A dish I’ve been obsessed with all throughout the colder months is this easy AF buckwheat pumpkin risotto. Sometimes served with a side of wild mushrooms, always served with greens. Both buckwheat and pumpkin are hormone healthy, and I've been cramming them in where I can. Buckwheat itself helps with insulin resistance, lowering blood glucose and thus, insulin response, something KEY in those suffering from PCOS or other hormone issue heightened by unstable blood sugar levels. Sweet vegetables such as squash and pumpkin actually contain a lovely amount of vitamin C, great for aiding the production of progesterone.
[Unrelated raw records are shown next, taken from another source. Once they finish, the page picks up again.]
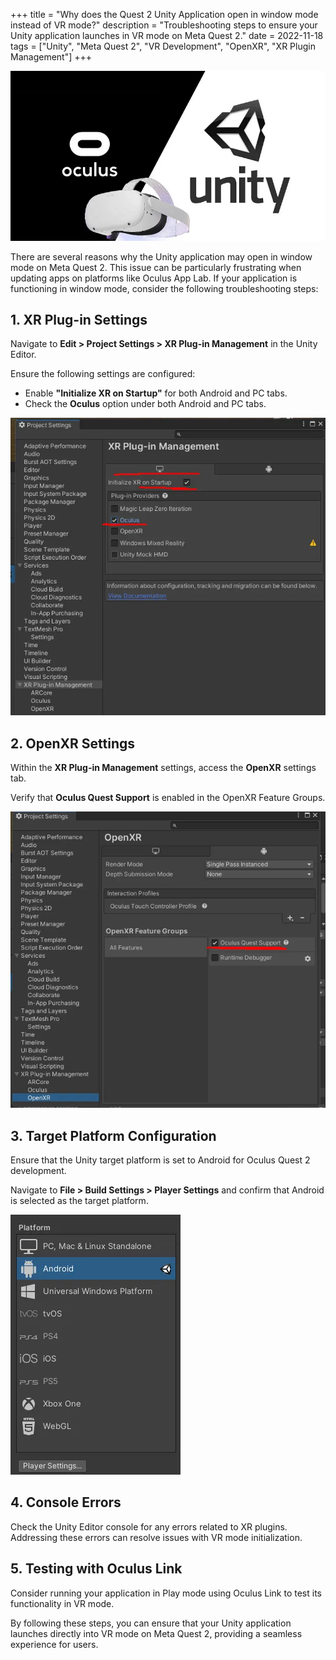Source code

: +++
title = "Why does the Quest 2 Unity Application open in window mode instead of VR mode?"
description = "Troubleshooting steps to ensure your Unity application launches in VR mode on Meta Quest 2."
date = 2022-11-18
tags = ["Unity", "Meta Quest 2", "VR Development", "OpenXR", "XR Plugin Management"]
+++

![VR Image](vr.png)

There are several reasons why the Unity application may open in window mode on Meta Quest 2. This issue can be particularly frustrating when updating apps on platforms like Oculus App Lab. If your application is functioning in window mode, consider the following troubleshooting steps:

## 1. XR Plug-in Settings

Navigate to **Edit > Project Settings > XR Plug-in Management** in the Unity Editor.

Ensure the following settings are configured:
- Enable **"Initialize XR on Startup"** for both Android and PC tabs.
- Check the **Oculus** option under both Android and PC tabs.

![VR Image](xr-settings.webp)

## 2. OpenXR Settings

Within the **XR Plug-in Management** settings, access the **OpenXR** settings tab.

Verify that **Oculus Quest Support** is enabled in the OpenXR Feature Groups.

![OpenXR Settings](openxr-settings.webp)

## 3. Target Platform Configuration

Ensure that the Unity target platform is set to Android for Oculus Quest 2 development.

Navigate to **File > Build Settings > Player Settings** and confirm that Android is selected as the target platform.

![Target Platform Settings](target-platform.webp)

## 4. Console Errors

Check the Unity Editor console for any errors related to XR plugins. Addressing these errors can resolve issues with VR mode initialization.

## 5. Testing with Oculus Link

Consider running your application in Play mode using Oculus Link to test its functionality in VR mode.

By following these steps, you can ensure that your Unity application launches directly into VR mode on Meta Quest 2, providing a seamless experience for users.
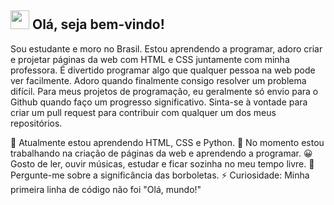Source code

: <h2> <img src="https://emojis.slackmojis.com/emojis/images/1588315024/8823/hyperkitty.gif?1588315024" width="30" /> Olá, seja bem-vindo! </h2>

Sou estudante e moro no Brasil. Estou aprendendo a programar, adoro criar e projetar páginas da web com HTML e CSS juntamente com minha professora. É divertido programar algo que qualquer pessoa na web pode ver facilmente. Adoro quando finalmente consigo resolver um problema difícil.
Para meus projetos de programação, eu geralmente só envio para o Github quando faço um progresso significativo. Sinta-se à vontade para criar um pull request para contribuir com qualquer um dos meus repositórios.

🌱 Atualmente estou aprendendo HTML, CSS e Python. 🔭 No momento estou trabalhando na criação de páginas da web e aprendendo a programar. 😀 Gosto de ler, ouvir músicas, estudar e ficar sozinha no meu tempo livre. 💬 Pergunte-me sobre a significância das borboletas. ⚡ Curiosidade: Minha primeira linha de código não foi "Olá, mundo!"
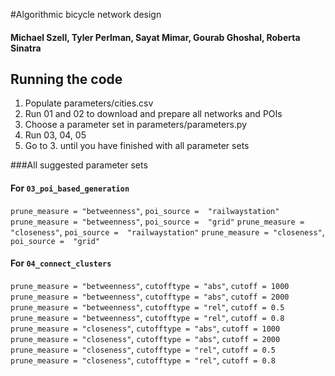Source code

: #Algorithmic bicycle network design
#### Michael Szell, Tyler Perlman, Sayat Mimar, Gourab Ghoshal, Roberta Sinatra

## Running the code
1. Populate parameters/cities.csv  
2. Run 01 and 02 to download and prepare all networks and POIs  
3. Choose a parameter set in parameters/parameters.py  
4. Run 03, 04, 05
5. Go to 3. until you have finished with all parameter sets

###All suggested parameter sets 
#### For `03_poi_based_generation`
`prune_measure = "betweenness"`, `poi_source =  "railwaystation"`
`prune_measure = "betweenness"`, `poi_source =  "grid"` 
`prune_measure = "closeness"`, `poi_source =  "railwaystation"`
`prune_measure = "closeness"`, `poi_source =  "grid"` 

#### For `04_connect_clusters`
`prune_measure = "betweenness"`, `cutofftype = "abs"`, `cutoff = 1000`
`prune_measure = "betweenness"`, `cutofftype = "abs"`, `cutoff = 2000`
`prune_measure = "betweenness"`, `cutofftype = "rel"`, `cutoff = 0.5`
`prune_measure = "betweenness"`, `cutofftype = "rel"`, `cutoff = 0.8`
`prune_measure = "closeness"`, `cutofftype = "abs"`, `cutoff = 1000`
`prune_measure = "closeness"`, `cutofftype = "abs"`, `cutoff = 2000`
`prune_measure = "closeness"`, `cutofftype = "rel"`, `cutoff = 0.5`
`prune_measure = "closeness"`, `cutofftype = "rel"`, `cutoff = 0.8`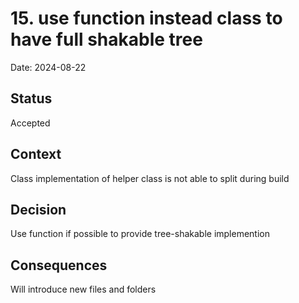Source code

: # 15. use function instead class to have full shakable tree

Date: 2024-08-22

## Status

Accepted

## Context

Class implementation of helper class is not able to split during build

## Decision

Use function if possible to provide tree-shakable implemention

## Consequences

Will introduce new files and folders

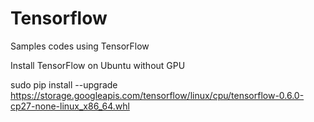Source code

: # Tensorflow
Samples codes using TensorFlow

Install TensorFlow on Ubuntu without GPU

sudo pip install --upgrade https://storage.googleapis.com/tensorflow/linux/cpu/tensorflow-0.6.0-cp27-none-linux_x86_64.whl

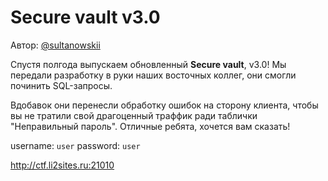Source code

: # Secure vault v3.0
Автор: [@sultanowskii](http://t.me/sultanowskii)

Спустя полгода выпускаем обновленный **Secure vault**, v3.0! Мы передали разработку в руки наших восточных коллег, они смогли починить SQL-запросы.

Вдобавок они перенесли обработку ошибок на сторону клиента, чтобы вы не тратили свой драгоценный траффик ради таблички "Неправильный пароль". Отличные ребята, хочется вам сказать!

username: `user` password: `user`

http://ctf.li2sites.ru:21010
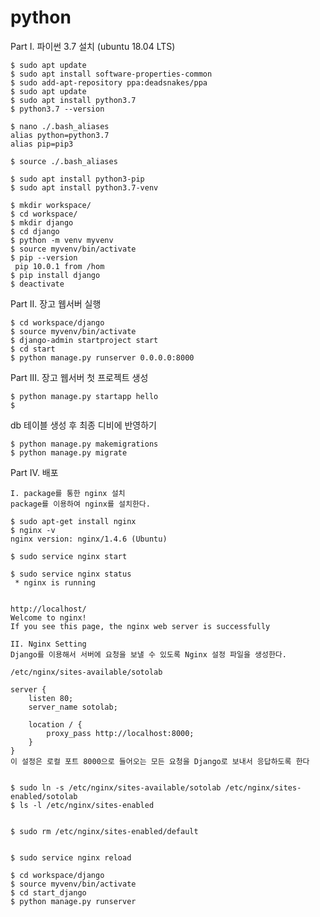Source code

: # python



Part I. 파이썬 3.7 설치 (ubuntu 18.04 LTS)

    $ sudo apt update
    $ sudo apt install software-properties-common
    $ sudo add-apt-repository ppa:deadsnakes/ppa
    $ sudo apt update
    $ sudo apt install python3.7
    $ python3.7 --version

    $ nano ./.bash_aliases 
    alias python=python3.7
    alias pip=pip3

    $ source ./.bash_aliases

    $ sudo apt install python3-pip
    $ sudo apt install python3.7-venv

    $ mkdir workspace/
    $ cd workspace/
    $ mkdir django
    $ cd django
    $ python -m venv myvenv
    $ source myvenv/bin/activate
    $ pip --version
     pip 10.0.1 from /hom
    $ pip install django
    $ deactivate


Part II. 장고 웹서버 실행

    $ cd workspace/django
    $ source myvenv/bin/activate
    $ django-admin startproject start
    $ cd start
    $ python manage.py runserver 0.0.0.0:8000

Part III. 장고 웹서버 첫 프로젝트 생성

    $ python manage.py startapp hello
    $ 

db 테이블 생성 후 최종 디비에 반영하기

    $ python manage.py makemigrations
    $ python manage.py migrate



Part IV. 배포

    I. package를 통한 nginx 설치
    package를 이용하여 nginx를 설치한다.

    $ sudo apt-get install nginx
    $ nginx -v
    nginx version: nginx/1.4.6 (Ubuntu)

    $ sudo service nginx start

    $ sudo service nginx status
     * nginx is running


    http://localhost/
    Welcome to nginx!
    If you see this page, the nginx web server is successfully

    II. Nginx Setting
    Django를 이용해서 서버에 요청을 보낼 수 있도록 Nginx 설정 파일을 생성한다.

    /etc/nginx/sites-available/sotolab

    server {
        listen 80;
        server_name sotolab;

        location / {
            proxy_pass http://localhost:8000;
        }
    }
    이 설정은 로컬 포트 8000으로 들어오는 모든 요청을 Django로 보내서 응답하도록 한다


    $ sudo ln -s /etc/nginx/sites-available/sotolab /etc/nginx/sites-enabled/sotolab
    $ ls -l /etc/nginx/sites-enabled


    $ sudo rm /etc/nginx/sites-enabled/default


    $ sudo service nginx reload

    $ cd workspace/django
    $ source myvenv/bin/activate
    $ cd start_django
    $ python manage.py runserver


    
    
    


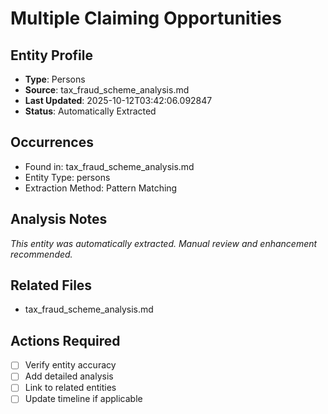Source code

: # Multiple Claiming Opportunities

## Entity Profile
- **Type**: Persons
- **Source**: tax_fraud_scheme_analysis.md
- **Last Updated**: 2025-10-12T03:42:06.092847
- **Status**: Automatically Extracted

## Occurrences
- Found in: tax_fraud_scheme_analysis.md
- Entity Type: persons
- Extraction Method: Pattern Matching

## Analysis Notes
*This entity was automatically extracted. Manual review and enhancement recommended.*

## Related Files
- tax_fraud_scheme_analysis.md

## Actions Required
- [ ] Verify entity accuracy
- [ ] Add detailed analysis
- [ ] Link to related entities
- [ ] Update timeline if applicable
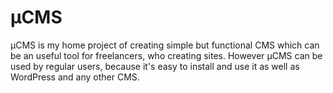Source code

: μCMS
====
μCMS is my home project of creating simple but functional CMS which can be an useful tool for freelancers, who creating sites.
However μCMS can be used by regular users, because it's easy to install and use it as well as WordPress and any other CMS.
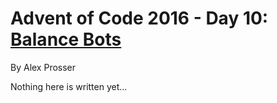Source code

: # Advent of Code 2016 - Day 10: [Balance Bots](https://adventofcode.com/2016/day/10)
By Alex Prosser

Nothing here is written yet...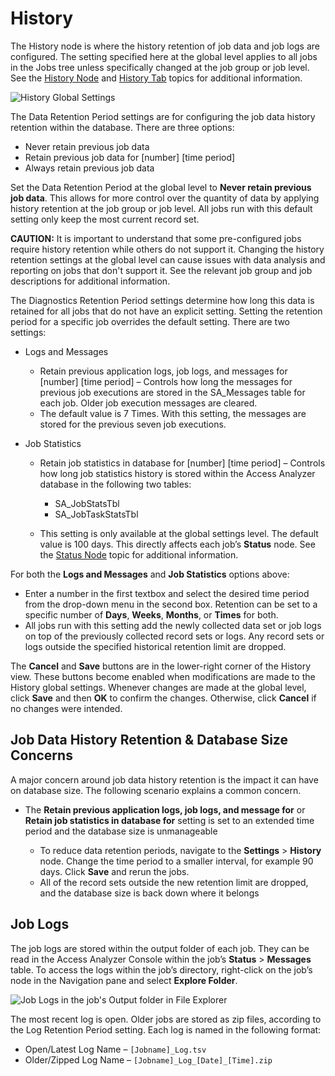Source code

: # History

The History node is where the history retention of job data and job logs are configured. The setting
specified here at the global level applies to all jobs in the Jobs tree unless specifically changed
at the job group or job level. See the [History Node](/docs/accessanalyzer/12.0/admin/jobs/group/history.md) and
[History Tab](/docs/accessanalyzer/12.0/admin/jobs/job/properties/history.md) topics for additional information.

![History Global Settings](/img/product_docs/threatprevention/threatprevention/admin/policies/history.webp)

The Data Retention Period settings are for configuring the job data history retention within the
database. There are three options:

- Never retain previous job data
- Retain previous job data for [number] [time period]
- Always retain previous job data

Set the Data Retention Period at the global level to **Never retain previous job data**. This allows
for more control over the quantity of data by applying history retention at the job group or job
level. All jobs run with this default setting only keep the most current record set.

**CAUTION:** It is important to understand that some pre-configured jobs require history retention
while others do not support it. Changing the history retention settings at the global level can
cause issues with data analysis and reporting on jobs that don't support it. See the relevant job
group and job descriptions for additional information.

The Diagnostics Retention Period settings determine how long this data is retained for all jobs that
do not have an explicit setting. Setting the retention period for a specific job overrides the
default setting. There are two settings:

- Logs and Messages

    - Retain previous application logs, job logs, and messages for [number] [time period] – Controls
      how long the messages for previous job executions are stored in the SA_Messages table for each
      job. Older job execution messages are cleared.
    - The default value is 7 Times. With this setting, the messages are stored for the previous
      seven job executions.

- Job Statistics

    - Retain job statistics in database for [number] [time period] – Controls how long job
      statistics history is stored within the Access Analyzer database in the following two tables:

        - SA_JobStatsTbl
        - SA_JobTaskStatsTbl

    - This setting is only available at the global settings level. The default value is 100 days.
      This directly affects each job’s **Status** node. See the [Status Node](/docs/accessanalyzer/12.0/admin/jobs/job/status.md)
      topic for additional information.

For both the **Logs and Messages** and **Job Statistics** options above:

- Enter a number in the first textbox and select the desired time period from the drop-down menu in
  the second box. Retention can be set to a specific number of **Days**, **Weeks**, **Months**, or
  **Times** for both.
- All jobs run with this setting add the newly collected data set or job logs on top of the
  previously collected record sets or logs. Any record sets or logs outside the specified historical
  retention limit are dropped.

The **Cancel** and **Save** buttons are in the lower-right corner of the History view. These buttons
become enabled when modifications are made to the History global settings. Whenever changes are made
at the global level, click **Save** and then **OK** to confirm the changes. Otherwise, click
**Cancel** if no changes were intended.

## Job Data History Retention & Database Size Concerns

A major concern around job data history retention is the impact it can have on database size. The
following scenario explains a common concern.

- The **Retain previous application logs, job logs, and message for** or **Retain job statistics in
  database for** setting is set to an extended time period and the database size is unmanageable

    - To reduce data retention periods, navigate to the **Settings** > **History** node. Change the
      time period to a smaller interval, for example 90 days. Click **Save** and rerun the jobs.
    - All of the record sets outside the new retention limit are dropped, and the database size is
      back down where it belongs

## Job Logs

The job logs are stored within the output folder of each job. They can be read in the Access
Analyzer Console within the job’s **Status** > **Messages** table. To access the logs within the
job’s directory, right-click on the job’s node in the Navigation pane and select **Explore Folder**.

![Job Logs in the job's Output folder in File Explorer](/img/product_docs/accessanalyzer/12.0/admin/settings/historyjoblogs.webp)

The most recent log is open. Older jobs are stored as zip files, according to the Log Retention
Period setting. Each log is named in the following format:

- Open/Latest Log Name – `[Jobname]_Log.tsv`
- Older/Zipped Log Name – `[Jobname]_Log_[Date]_[Time].zip`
With a busy schedule and very little free time right now, I'm focused on quick and easy recipes, both to make and write up. So have fun with it, mix up and add different elements if you so wish. You don't have to follow the recipe to the word for it to taste delicious. It is January, we're all exhausted.
For one portion I’ll do:
½ cup of buckwheat
¼ of a small pumpkin (roughly 1 cup chopped)
2 tbsp of cashews, usually soaked for an hour at least
2 tbsp of nutritional yeast
1 small sage leaf, chopped finely
A gentle grating of nutmeg
1 cup of water, roughly (use more if needed)
Olive oil, drizzled on top (or truffle infused if you're fancy)
Salt and pepper, taste
I’ll roast up the chopped pumpkin until golden brown and slightly caramelised, soft enough to blend.
Meanwhile pop the buckwheat (rinsed) on to boil for 20 minutes or so, you should use double the amount of water to buckwheat (so, 1 cup should suffice)
I’ll blitz up the pumpkin, nutritional yeast, sage, cashews, water and nutmeg until silky smooth (seriously smooth).
Pop the puree in the pan with the cooked buckwheat, give it a good mix and further season with salt and pepper to taste. Serve with greens, pumpkin seeds and mushrooms, if you so wish.